When I was little, I hated endings.
I cried on the last day of Kindergarten because I wasn’t ready for it to be over.
When I finished a book series I loved, I had a hard time pushing back the sadness over not being able to go pick up the next one off the shelf.
After a sleepover, I wrote a journal entry about a movie we had watched the night before, bemoaning the fact that I would probably never see it again.
As I got a little older, I didn’t grow fonder of endings, but I came to accept them as part of life. I found Ecclesiastes 3:11b—“He has also set eternity in the human heart”—and clung to it as proof that my heart’s rebellion against endings was natural because I had been made for eternity.

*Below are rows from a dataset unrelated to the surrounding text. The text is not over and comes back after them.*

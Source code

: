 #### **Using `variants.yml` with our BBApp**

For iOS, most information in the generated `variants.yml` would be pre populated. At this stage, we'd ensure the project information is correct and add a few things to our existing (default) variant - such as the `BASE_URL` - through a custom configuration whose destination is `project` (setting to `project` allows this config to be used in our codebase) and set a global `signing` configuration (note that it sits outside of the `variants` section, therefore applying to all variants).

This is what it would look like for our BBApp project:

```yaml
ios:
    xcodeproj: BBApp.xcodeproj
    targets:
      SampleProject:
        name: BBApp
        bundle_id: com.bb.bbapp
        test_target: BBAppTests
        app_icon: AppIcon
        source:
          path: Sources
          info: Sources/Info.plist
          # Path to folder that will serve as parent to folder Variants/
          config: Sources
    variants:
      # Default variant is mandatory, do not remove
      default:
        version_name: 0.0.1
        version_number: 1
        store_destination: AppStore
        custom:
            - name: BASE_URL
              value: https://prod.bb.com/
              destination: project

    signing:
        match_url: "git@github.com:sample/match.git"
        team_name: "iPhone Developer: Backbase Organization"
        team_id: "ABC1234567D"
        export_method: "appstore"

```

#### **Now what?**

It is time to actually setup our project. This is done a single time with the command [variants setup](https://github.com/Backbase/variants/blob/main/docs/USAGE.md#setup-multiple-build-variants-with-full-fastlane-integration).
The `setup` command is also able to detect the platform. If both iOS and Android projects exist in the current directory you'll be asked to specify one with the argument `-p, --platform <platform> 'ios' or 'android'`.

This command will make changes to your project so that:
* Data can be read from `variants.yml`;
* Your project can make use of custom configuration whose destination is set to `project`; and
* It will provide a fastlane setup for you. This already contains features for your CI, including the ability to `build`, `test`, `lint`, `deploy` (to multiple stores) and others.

I still don’t love endings, and I probably never will, but a few minutes ago, as I was thinking about the end of 2015, I remembered something that I tend to forget: With every ending comes a lovely little thing called a beginning.
I still hate turning the last page of a good book, watching the credits roll on a movie I loved, and saying goodbye to an old friend. But there’s something delicious about opening a new book cover, waiting in the dark of the theatre for a new movie to start, and going to an event to make a new friend. New . . . isn’t always the terrifying thing I make it out to be in my mind. Sometimes it’s pretty good.
That’s what I want 2016 to be: a year of new beginnings.
See you in the new year.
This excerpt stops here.